株式会社かんぽ生命保険 運用企画部 責任投資推進担当 課長 ※

芹沢 健自(せりざわ けんじ)さん

大学院修了後、2006年大和総研(現:大和証券)に入社。一貫してリサーチアナリストに従事するなか、シンガポール駐在時には事業開発を経験。マイクロファイナンス機関などSDGs関連案件も調査。2020年から株式会社かんぽ生命保険にてクレジット投資に従事し、ESG債投資や投資先との対話も多数実施。2021年から現職。

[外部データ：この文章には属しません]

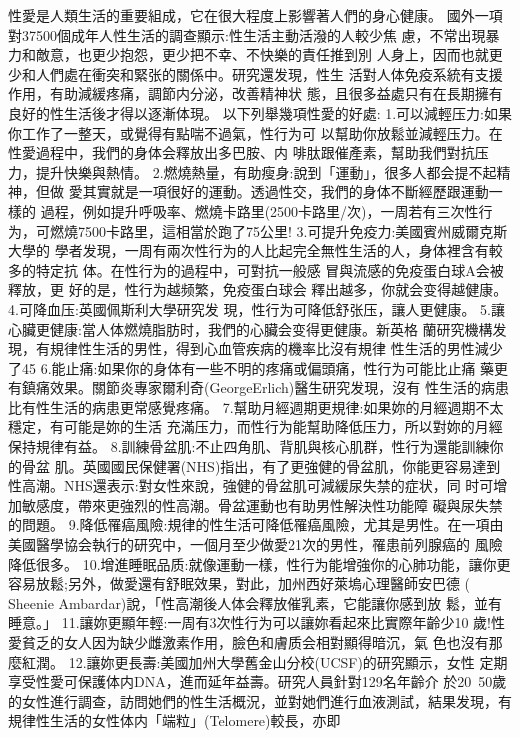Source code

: \documentclass[12pt,UTF8]{ctexbook}
\begin{document}
性愛是人類生活的重要組成，它在很大程度上影響著人們的身心健康。
國外一項對37500個成年人性生活的調查顯示:性生活主動活潑的人較少焦
慮，不常出現暴力和敵意，也更少抱怨，更少把不幸、不快樂的責任推到別
人身上，因而也就更少和人們處在衝突和緊张的關係中。研究還发現，性生
活對人体免疫系統有支援作用，有助減緩疼痛，調節内分泌，改善精神状
態，且很多益處只有在長期擁有良好的性生活後才得以逐漸体現。
以下列舉幾項性愛的好處:
1.可以減輕压力:如果你工作了一整天，或覺得有點喘不過氣，性行为可
以幫助你放鬆並減輕压力。在性愛過程中，我們的身体会釋放出多巴胺、内
啡肽跟催產素，幫助我們對抗压力，提升快樂與熱情。
2.燃燒熱量，有助瘦身:說到「運動」，很多人都会提不起精神，但做
愛其實就是一項很好的運動。透過性交，我們的身体不斷經歷跟運動一樣的
過程，例如提升呼吸率、燃燒卡路里(2500卡路里/次)，一周若有三次性行
为，可燃燒7500卡路里，這相當於跑了75公里!
3.可提升免疫力:美國賓州威爾克斯大學的
學者发現，一周有兩次性行为的人比起完全無性生活的人，身体裡含有較多的特定抗
体。在性行为的過程中，可對抗一般感
冒與流感的免疫蛋白球A会被釋放，更
好的是，性行为越频繁，免疫蛋白球会
釋出越多，你就会变得越健康。
4.可降血压:英國佩斯利大學研究发
現，性行为可降低舒张压，讓人更健康。
5.讓心臟更健康:當人体燃燒脂肪时，我們的心臟会变得更健康。新英格
蘭研究機構发現，有規律性生活的男性，得到心血管疾病的機率比沒有規律
性生活的男性減少了45%
6.能止痛:如果你的身体有一些不明的疼痛或偏頭痛，性行为可能比止痛
藥更有鎮痛效果。關節炎專家爾利奇(GeorgeErlich)醫生研究发現，沒有
性生活的病患比有性生活的病患更常感覺疼痛。
7.幫助月經週期更規律:如果妳的月經週期不太穩定，有可能是妳的生活
充滿压力，而性行为能幫助降低压力，所以對妳的月經保持規律有益。
8.訓練骨盆肌:不止四角肌、背肌與核心肌群，性行为還能訓練你的骨盆
肌。英國國民保健署(NHS)指出，有了更強健的骨盆肌，你能更容易達到
性高潮。NHS還表示:對女性來說，強健的骨盆肌可減緩尿失禁的症状，同
时可增加敏感度，帶來更強烈的性高潮。骨盆運動也有助男性解決性功能障
礙與尿失禁的問題。
9.降低罹癌風險:規律的性生活可降低罹癌風險，尤其是男性。在一項由
美國醫學協会執行的研究中，一個月至少做愛21次的男性，罹患前列腺癌的
風險降低很多。
10.增進睡眠品质:就像運動一樣，性行为能增強你的心肺功能，讓你更
容易放鬆;另外，做愛還有舒眠效果，對此，加州西好萊塢心理醫師安巴德
( Sheenie Ambardar)說，「性高潮後人体会釋放催乳素，它能讓你感到放
鬆，並有睡意。」
11.讓妳更顯年輕:一周有3次性行为可以讓妳看起來比實際年齡少10
歲!性愛貧乏的女人因为缺少雌激素作用，臉色和膚质会相對顯得暗沉，氣
色也沒有那麼紅潤。
12.讓妳更長壽:美國加州大學舊金山分校(UCSF)的研究顯示，女性
定期享受性愛可保護体内DNA，進而延年益壽。研究人員針對129名年齡介
於20~50歲的女性進行調查，訪問她們的性生活概況，並對她們進行血液測試，結果发現，有規律性生活的女性体内「端粒」(Telomere)較長，亦即
\end{document}
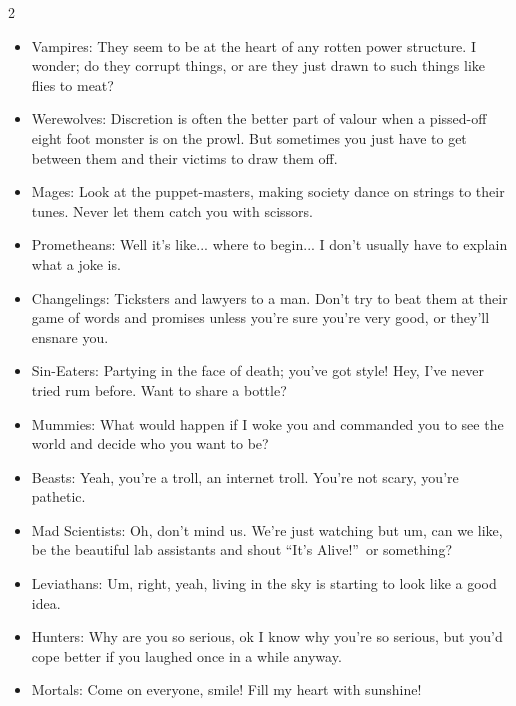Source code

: \begin{multicols}{2}
\begin{itemize}
\item Vampires: They seem to be at the heart of any rotten power structure. I wonder; do they corrupt things, or are they just drawn to such things like flies to meat?
\item Werewolves: Discretion is often the better part of valour when a pissed-off eight foot monster is on the prowl. But sometimes you just have to get between them and their victims to draw them off.
\item Mages: Look at the puppet-masters, making society dance on strings to their tunes. Never let them catch you with scissors.
\item Prometheans: Well it's like... where to begin... I don't usually have to explain what a joke is.
\item Changelings: Ticksters and lawyers to a man. Don’t try to beat them at their game of words and promises unless you’re sure you’re very good, or they’ll ensnare you.
\item Sin-Eaters: Partying in the face of death; you've got style! Hey, I've never tried rum before. Want to share a bottle?
\item Mummies: What would happen if I woke you and commanded you to see the world and decide who you want to be? 
\item Beasts: Yeah, you're a troll, an internet troll. You're not scary, you're pathetic.
\item Mad Scientists: Oh, don't mind us. We're just watching but um, can we like, be the beautiful lab assistants and shout \textquotedblleft It's Alive!\textquotedblright\, or something?
\item Leviathans: Um, right, yeah, living in the sky is starting to look like a good idea.
\item Hunters: Why are you so serious, ok I know why you're so serious, but you'd cope better if you laughed once in a while anyway.
\item Mortals: Come on everyone, smile! Fill my heart with sunshine!

\end{itemize}


\end{multicols}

※取材時(2023年3月)の所属・役職を記載しています。

小林 巧(こばやし たくみ)さん

株式会社かんぽ生命保険 運用企画部 責任投資推進担当 専門役 ※

小林 巧(こばやし たくみ)さん

大学卒業後、地方銀行にて個人・法人営業を経験。2009年、株式会社かんぽ生命保険に入社。資産運用部門にて国内外企業に対するクレジット・アナリスト業務に従事。2022年10月から現職にてESG・責任投資推進体制の構築、同投資方針・計画の策定、インパクト投資の社内体制整備などを推進。

※取材時(2023年3月)の所属・役職を記載しています。

進歩的なESG投資「インパクト投資」とは?

――はじめに、ESG投資と「インパクト投資」はどのように違うのでしょうか?

芹沢:ESG投資とは、環境・社会・ガバナンスを考慮する投資行動です。そして、投資行動は、最終的に「リスク」と「リターン」という2つの軸により価値判断されます。インパクト投資については、これに「インパクト」という第3の軸を取り入れて価値判断する投資行動です。

小林:従来型のESG投資ではネガティブ・スクリーニングに近い考え方で、特定の社会または環境に対する基準を満たさない、ESGに問題がある企業を排除する投資スタイルが一般的です。一方のインパクト投資では、ポジティブで測定可能なインパクト、すなわち事業や活動の成果として社会的・環境的な変化や効果をもたらすことに重点をおき、それを行っている事業や企業に投資していく点が異なっています。

――どのようにして「インパクト」を測定するのでしょうか?

芹沢:「インパクト」の測定等については、Global Impact Investing Network(GIIN)などといったイニシアティブに蓄積されているナレッジを参考にしております。インパクト投資を実施する上で、かんぽ生命保険では、投資先に社会課題の分析を行っていただき、投資先がもたらすアウトプットがどのように社会課題の解決(インパクト)に繋がるかといった「ロジックモデル」を作成していただいています。その上で、そのロジックモデルを実現するためのKPI(重要業績評価指標)を置いていただきます。例えば、エコプロダクトを製造する企業であれば、1個の商品が製造・販売されることで、社会課題に対してどういった変化・効果が生み出されるかというロジックツリーを特定し、期待する変化・効果を得るために必要な製造個数等をKPIとして設定します。そして、KPIの数値を定期的に開示してもらうことで、どの程度のインパクトをもたらしたかを確認します。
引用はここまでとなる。